William Shakespeare was baptized on April 26, 1564 and was buried April 25th, 1616. Thus the tradition has grown up that he was born and died on April 23rd. So as you gather around the Willmas tree this weekend, singing Wilmas carols and exchanging Wilmas presents, take a moment to peruse this truly wonderful article by Spencer Klavan (no relation… or wait, my son… one or the other…). Spencer noticed a similarity between a speech in Hamlet and one of the Psalms and — brilliantly in my wholly objective opinion — deduced a hint of Shakespeare’s much under-appreciated theology:
William Shakespeare, whose birthday we celebrate on April 23, has been known to turn the sacred into the profane. Literary critic Stephen Greenblatt argues that “the refashioning of traditional religious materials into secular performance” is characteristic of Shakespearean drama. But that doesn’t make Shakespeare an irreligious playwright — in fact, sometimes what the Bard doesn’t say about God speaks volumes about faith.
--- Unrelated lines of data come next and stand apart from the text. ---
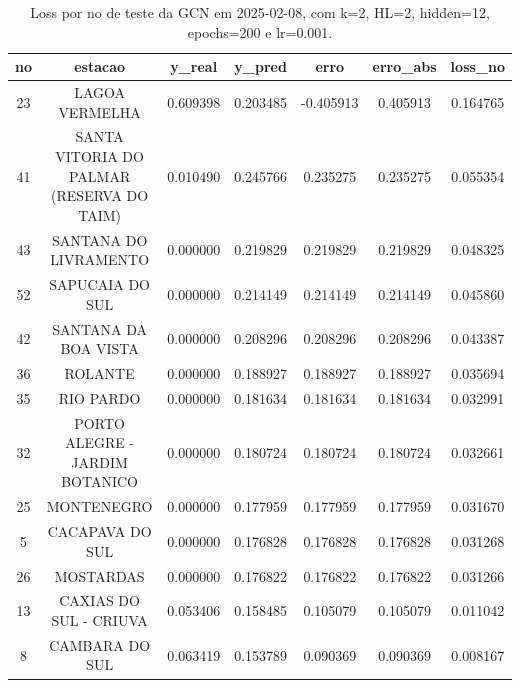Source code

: \begin{table}[h]
\centering
\caption{Loss por no de teste da GCN em 2025-02-08, com k=2, HL=2, hidden=12, epochs=200 e lr=0.001.}
\label{tab:gcn_loss_k2_hl2_h12_e200_d20250208}
\begin{tabular}{ccccccc}
\toprule
no & estacao & y\_real & y\_pred & erro & erro\_abs & loss\_no \\
\midrule
23 & LAGOA VERMELHA & 0.609398 & 0.203485 & -0.405913 & 0.405913 & 0.164765 \\
41 & SANTA VITORIA DO PALMAR (RESERVA DO TAIM) & 0.010490 & 0.245766 & 0.235275 & 0.235275 & 0.055354 \\
43 & SANTANA DO LIVRAMENTO & 0.000000 & 0.219829 & 0.219829 & 0.219829 & 0.048325 \\
52 & SAPUCAIA DO SUL & 0.000000 & 0.214149 & 0.214149 & 0.214149 & 0.045860 \\
42 & SANTANA DA BOA VISTA & 0.000000 & 0.208296 & 0.208296 & 0.208296 & 0.043387 \\
36 & ROLANTE & 0.000000 & 0.188927 & 0.188927 & 0.188927 & 0.035694 \\
35 & RIO PARDO & 0.000000 & 0.181634 & 0.181634 & 0.181634 & 0.032991 \\
32 & PORTO ALEGRE - JARDIM BOTANICO & 0.000000 & 0.180724 & 0.180724 & 0.180724 & 0.032661 \\
25 & MONTENEGRO & 0.000000 & 0.177959 & 0.177959 & 0.177959 & 0.031670 \\
5 & CACAPAVA DO SUL & 0.000000 & 0.176828 & 0.176828 & 0.176828 & 0.031268 \\
26 & MOSTARDAS & 0.000000 & 0.176822 & 0.176822 & 0.176822 & 0.031266 \\
13 & CAXIAS DO SUL - CRIUVA & 0.053406 & 0.158485 & 0.105079 & 0.105079 & 0.011042 \\
8 & CAMBARA DO SUL & 0.063419 & 0.153789 & 0.090369 & 0.090369 & 0.008167 \\
\bottomrule
\end{tabular}
\end{table}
Nowhere is this more true than in Hamlet’s “quintessence of dust” speech. This famous monologue is almost a rewrite of Psalm 8, but without God — comparing the two texts shows what happens to our outlook when we disregard the divine. Impossible to prove, but I suspect Shakespeare meant it that way. I suspect he knew just how much we lose when we erase God from the world.
Read the whole thing here.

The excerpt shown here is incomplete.